Content starts

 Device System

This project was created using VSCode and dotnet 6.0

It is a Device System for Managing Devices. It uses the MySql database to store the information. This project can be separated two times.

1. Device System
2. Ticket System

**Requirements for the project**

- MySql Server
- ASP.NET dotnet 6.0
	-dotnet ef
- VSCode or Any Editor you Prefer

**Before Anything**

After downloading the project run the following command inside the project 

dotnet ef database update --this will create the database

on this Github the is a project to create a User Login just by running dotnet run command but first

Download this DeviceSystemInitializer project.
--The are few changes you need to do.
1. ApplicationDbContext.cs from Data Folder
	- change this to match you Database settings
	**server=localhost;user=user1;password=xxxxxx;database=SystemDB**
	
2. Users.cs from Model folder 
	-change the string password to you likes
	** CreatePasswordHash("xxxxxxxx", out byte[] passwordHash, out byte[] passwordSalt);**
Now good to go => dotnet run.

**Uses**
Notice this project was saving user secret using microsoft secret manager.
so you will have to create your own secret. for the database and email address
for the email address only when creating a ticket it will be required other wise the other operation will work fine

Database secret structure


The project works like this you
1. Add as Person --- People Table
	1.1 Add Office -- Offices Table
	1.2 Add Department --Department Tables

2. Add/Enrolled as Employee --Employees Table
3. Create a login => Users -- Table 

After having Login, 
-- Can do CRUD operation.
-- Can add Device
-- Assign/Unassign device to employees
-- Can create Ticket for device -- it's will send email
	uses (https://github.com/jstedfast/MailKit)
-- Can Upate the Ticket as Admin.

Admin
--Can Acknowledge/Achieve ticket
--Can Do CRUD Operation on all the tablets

Content ends

*Goal of the exercise*
Copy out the lines from the line containing "so you will" to the end of the listing above, without alteration.

*Result of this task*
so you will have to create your own secret. for the database and email address
for the email address only when creating a ticket it will be required other wise the other operation will work fine

Database secret structure


The project works like this you
1. Add as Person --- People Table
	1.1 Add Office -- Offices Table
	1.2 Add Department --Department Tables

2. Add/Enrolled as Employee --Employees Table
3. Create a login => Users -- Table 

After having Login, 
-- Can do CRUD operation.
-- Can add Device
-- Assign/Unassign device to employees
-- Can create Ticket for device -- it's will send email
	uses (https://github.com/jstedfast/MailKit)
-- Can Upate the Ticket as Admin.

Admin
--Can Acknowledge/Achieve ticket
--Can Do CRUD Operation on all the tablets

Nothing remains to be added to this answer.